Extracted material -
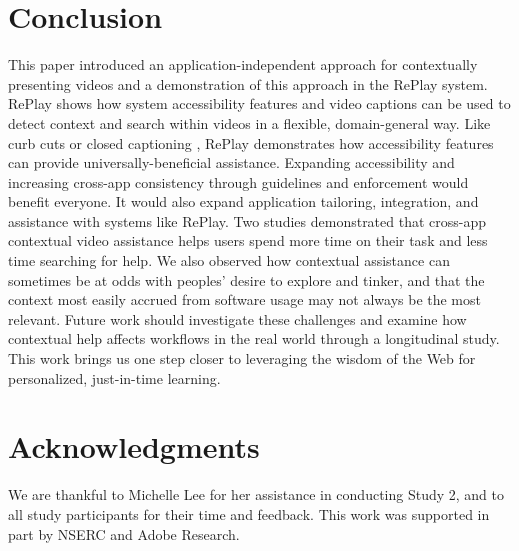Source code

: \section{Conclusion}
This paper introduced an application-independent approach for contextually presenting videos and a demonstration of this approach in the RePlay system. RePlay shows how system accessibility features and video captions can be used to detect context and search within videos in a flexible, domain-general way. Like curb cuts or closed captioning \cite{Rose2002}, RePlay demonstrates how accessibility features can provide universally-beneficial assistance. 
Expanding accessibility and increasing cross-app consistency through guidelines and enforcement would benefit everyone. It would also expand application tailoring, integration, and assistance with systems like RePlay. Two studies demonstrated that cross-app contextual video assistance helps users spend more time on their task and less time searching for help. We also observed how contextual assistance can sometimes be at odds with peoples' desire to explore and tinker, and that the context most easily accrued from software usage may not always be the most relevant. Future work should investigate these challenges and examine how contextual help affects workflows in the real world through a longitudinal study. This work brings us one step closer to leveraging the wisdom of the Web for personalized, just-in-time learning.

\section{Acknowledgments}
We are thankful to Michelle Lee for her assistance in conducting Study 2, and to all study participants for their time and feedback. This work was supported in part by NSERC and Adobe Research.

---

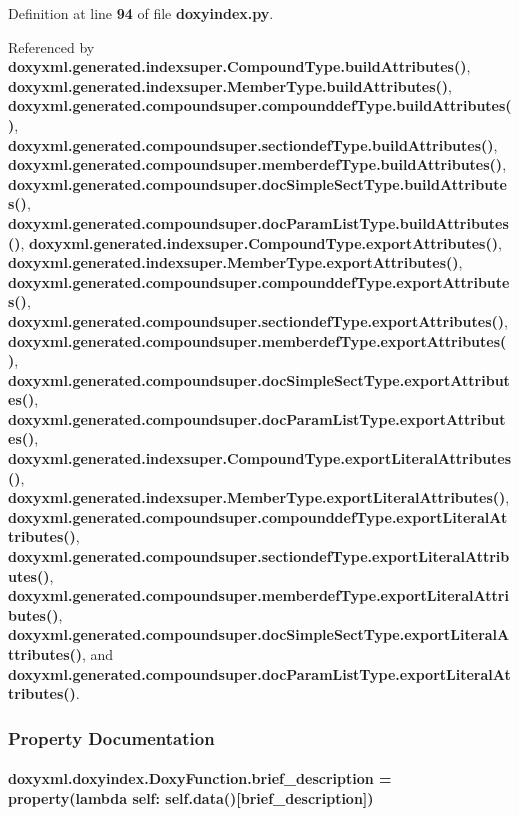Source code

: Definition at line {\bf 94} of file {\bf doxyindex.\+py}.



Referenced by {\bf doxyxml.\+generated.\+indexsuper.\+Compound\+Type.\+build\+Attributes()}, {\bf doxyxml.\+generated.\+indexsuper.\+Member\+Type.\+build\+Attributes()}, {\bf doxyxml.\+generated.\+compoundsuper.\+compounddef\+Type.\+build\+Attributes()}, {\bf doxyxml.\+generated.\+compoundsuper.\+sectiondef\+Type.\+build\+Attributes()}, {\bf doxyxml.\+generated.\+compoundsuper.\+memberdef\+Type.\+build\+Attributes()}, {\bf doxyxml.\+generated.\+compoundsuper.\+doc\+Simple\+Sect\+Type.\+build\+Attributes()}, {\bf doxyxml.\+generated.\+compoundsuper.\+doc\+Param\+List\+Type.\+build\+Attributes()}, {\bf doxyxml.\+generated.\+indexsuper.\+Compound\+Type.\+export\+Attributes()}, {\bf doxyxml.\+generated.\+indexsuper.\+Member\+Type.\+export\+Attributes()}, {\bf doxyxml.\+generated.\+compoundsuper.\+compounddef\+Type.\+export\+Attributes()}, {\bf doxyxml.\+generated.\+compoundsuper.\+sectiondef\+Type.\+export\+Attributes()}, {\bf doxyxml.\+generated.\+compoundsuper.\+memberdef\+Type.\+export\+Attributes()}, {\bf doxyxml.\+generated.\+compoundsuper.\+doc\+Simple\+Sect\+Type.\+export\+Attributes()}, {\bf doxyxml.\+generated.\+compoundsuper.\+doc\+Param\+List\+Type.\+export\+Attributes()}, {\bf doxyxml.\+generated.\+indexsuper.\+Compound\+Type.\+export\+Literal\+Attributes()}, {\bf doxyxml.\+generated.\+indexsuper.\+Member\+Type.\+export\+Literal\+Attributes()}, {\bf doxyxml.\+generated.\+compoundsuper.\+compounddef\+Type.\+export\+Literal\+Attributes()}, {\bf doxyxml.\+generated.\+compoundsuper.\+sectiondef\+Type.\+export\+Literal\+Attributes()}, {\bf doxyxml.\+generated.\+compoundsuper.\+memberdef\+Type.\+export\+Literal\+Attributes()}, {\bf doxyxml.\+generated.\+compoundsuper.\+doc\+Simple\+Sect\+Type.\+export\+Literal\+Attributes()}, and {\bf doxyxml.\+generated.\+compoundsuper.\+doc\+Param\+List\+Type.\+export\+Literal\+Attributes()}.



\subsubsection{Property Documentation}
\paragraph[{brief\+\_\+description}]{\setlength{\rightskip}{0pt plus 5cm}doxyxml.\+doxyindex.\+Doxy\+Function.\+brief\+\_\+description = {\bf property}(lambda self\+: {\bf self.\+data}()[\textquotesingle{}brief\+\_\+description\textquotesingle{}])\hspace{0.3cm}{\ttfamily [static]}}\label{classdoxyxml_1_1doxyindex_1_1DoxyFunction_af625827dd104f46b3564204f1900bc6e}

==

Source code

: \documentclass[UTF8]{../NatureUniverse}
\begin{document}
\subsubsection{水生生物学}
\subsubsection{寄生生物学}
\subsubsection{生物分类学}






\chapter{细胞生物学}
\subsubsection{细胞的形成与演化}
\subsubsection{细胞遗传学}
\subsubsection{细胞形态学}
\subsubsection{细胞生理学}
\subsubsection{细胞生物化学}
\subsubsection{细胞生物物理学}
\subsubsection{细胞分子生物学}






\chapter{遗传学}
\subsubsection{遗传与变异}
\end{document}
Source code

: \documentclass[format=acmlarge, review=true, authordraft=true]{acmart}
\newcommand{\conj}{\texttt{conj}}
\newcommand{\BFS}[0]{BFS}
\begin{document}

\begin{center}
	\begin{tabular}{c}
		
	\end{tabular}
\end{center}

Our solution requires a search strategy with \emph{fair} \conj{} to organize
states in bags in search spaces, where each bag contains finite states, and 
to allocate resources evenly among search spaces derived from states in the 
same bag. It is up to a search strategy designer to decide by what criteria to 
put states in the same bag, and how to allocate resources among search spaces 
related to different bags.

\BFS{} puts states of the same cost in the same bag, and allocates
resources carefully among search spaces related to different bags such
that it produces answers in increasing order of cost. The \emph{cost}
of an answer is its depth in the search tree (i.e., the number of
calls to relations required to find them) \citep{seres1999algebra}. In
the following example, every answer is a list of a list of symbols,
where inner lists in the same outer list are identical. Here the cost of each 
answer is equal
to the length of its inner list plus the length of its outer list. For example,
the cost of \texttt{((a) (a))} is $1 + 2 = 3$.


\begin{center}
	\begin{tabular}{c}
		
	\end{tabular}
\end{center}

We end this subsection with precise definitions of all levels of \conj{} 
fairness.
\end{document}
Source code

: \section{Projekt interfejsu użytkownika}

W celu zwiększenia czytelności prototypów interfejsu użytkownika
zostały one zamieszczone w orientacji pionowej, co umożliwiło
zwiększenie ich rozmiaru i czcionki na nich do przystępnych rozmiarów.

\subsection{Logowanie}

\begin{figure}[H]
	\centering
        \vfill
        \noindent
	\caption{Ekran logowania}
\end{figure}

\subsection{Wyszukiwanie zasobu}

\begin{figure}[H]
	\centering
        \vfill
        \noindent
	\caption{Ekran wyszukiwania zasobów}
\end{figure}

What is required - Each line of the records that holds the word "same" should be copied out.

Solution to this problem -
same bag. It is up to a search strategy designer to decide by what criteria to 
put states in the same bag, and how to allocate resources among search spaces 
\BFS{} puts states of the same cost in the same bag, and allocates
where inner lists in the same outer list are identical. Here the cost of each 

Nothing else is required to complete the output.